I planned on taking a light day, and find a camp before Blood Mountain. That would be Lance Creek according to Awol only 10 miles away.

Gooch Mountain Shelter, yesterday’s planed destination was only 1.5 miles away. I arrived there in about 45min.

A group of four was leaving as I rounded a corner. I would later on meet them at the end of the day. As I passed the shelter another lone hiker left the shelter he was walking at my pace, and we leap frogged throughout the morning. Until I took lunch at Woody Gap.

He didn’t have a trail name but whore a White Socks hat. His pack was an external frame and was large. He told me he had 50 pounds in it and that he wanted to shed off most of that weight.

I didn’t think I would see again after this day, but he would prove me wrong.

At Woody Gap I ate with two older men. One had hiked the AT two years ago and was supporting his friend through GA, who was the other man. I learned about the bear situation from this man who said, “After the first 200 miles nobody hangs a bear bag.”

After Woody Gap, the Trail became more scenic, with rock ledge views. I stopped the climb up Big Cedar Mountain at Preaching Rock and talked with two girls who just finished a semester of college. They were curious to know what thru-hiking was like and I told them, “Don’t know this is only my second day.”

“I think it would be great.” One of them said.

“So far it’s good, but it’s no picnic I about screwed myself yesterday hiking without Electrolytes.”

“Yeah, we’ve been really getting into hiking this last semester of college maybe when we’re out we can try thr-hiking.” One of them said to her friend.

“Yeah that’s kinda my situation, being done with school this seemed to be a good transition.” (Lies of course).

“Do you think it would be dangerous us hiking the trail?” the other asked.

I wanted to tell her it was safer than a college campus but I didn’t know that yet. So I safely replied, “I don’t know it’s only my second day.”

I said good bye, and finished the climb to the summit. There was another view and I noticed storm clouds were forming into over cast.

The hike down Big Cedar was smooth and I made good time and reached Lance Creek camp before 3. This surprised me.

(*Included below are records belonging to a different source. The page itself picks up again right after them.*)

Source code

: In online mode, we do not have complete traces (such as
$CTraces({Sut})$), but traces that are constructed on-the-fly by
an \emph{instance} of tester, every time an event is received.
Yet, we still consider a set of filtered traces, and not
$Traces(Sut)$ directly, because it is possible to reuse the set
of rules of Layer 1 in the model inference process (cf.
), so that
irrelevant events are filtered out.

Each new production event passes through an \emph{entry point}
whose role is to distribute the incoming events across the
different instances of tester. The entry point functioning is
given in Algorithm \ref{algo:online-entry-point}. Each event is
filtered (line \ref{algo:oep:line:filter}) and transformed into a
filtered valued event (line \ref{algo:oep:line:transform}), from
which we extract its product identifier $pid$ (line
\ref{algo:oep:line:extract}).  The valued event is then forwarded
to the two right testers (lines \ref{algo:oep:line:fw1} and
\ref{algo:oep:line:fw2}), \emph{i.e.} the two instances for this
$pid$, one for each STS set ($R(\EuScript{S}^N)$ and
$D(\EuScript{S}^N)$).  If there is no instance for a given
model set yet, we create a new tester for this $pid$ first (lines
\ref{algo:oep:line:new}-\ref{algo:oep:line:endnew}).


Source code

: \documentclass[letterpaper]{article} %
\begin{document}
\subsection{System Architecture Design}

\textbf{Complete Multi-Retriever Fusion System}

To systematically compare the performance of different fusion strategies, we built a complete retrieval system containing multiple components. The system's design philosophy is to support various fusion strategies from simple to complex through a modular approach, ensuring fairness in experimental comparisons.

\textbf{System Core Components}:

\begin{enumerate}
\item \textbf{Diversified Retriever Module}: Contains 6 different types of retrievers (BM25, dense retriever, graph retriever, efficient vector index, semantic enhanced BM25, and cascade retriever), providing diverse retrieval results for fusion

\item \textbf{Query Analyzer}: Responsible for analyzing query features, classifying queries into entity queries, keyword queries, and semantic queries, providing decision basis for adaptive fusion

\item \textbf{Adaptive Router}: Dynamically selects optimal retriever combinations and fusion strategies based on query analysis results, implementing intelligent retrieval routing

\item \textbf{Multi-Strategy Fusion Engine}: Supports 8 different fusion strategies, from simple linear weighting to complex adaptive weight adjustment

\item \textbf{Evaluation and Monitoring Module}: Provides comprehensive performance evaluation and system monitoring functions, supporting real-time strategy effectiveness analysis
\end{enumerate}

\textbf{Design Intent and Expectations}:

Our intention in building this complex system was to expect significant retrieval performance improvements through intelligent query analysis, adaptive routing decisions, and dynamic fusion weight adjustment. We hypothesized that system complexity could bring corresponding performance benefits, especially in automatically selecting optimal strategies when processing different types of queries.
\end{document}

For I started to unpack and set camp but quickly repacked and decided to shoot for Bull Gap or just camp after Neel Gap. This would put me over Blood Mt where I was not supposed to camp since I didn’t have a bear canister.

Since the morning my legs had loosened up and I was moving relatively pain free and I surprised myself again when I made the climb up to Woods Hole Shelter before 4, which meet only 1 more mile till I reached the summit of Blood Mt.

The climb up Blood was a little rocky and the trees were not as full as the others. It almost resembled hiking in the Rockies just before passing the tree line. There were many campsites just off the trail that were not mentioned in the Awol, and I noticed all were doing bear hangs instead of canisters. Cloud cover increased as I climbed and with the new perspective, that nobody was following the rules on food storage I began to consider staying at the Blood Mt shelter.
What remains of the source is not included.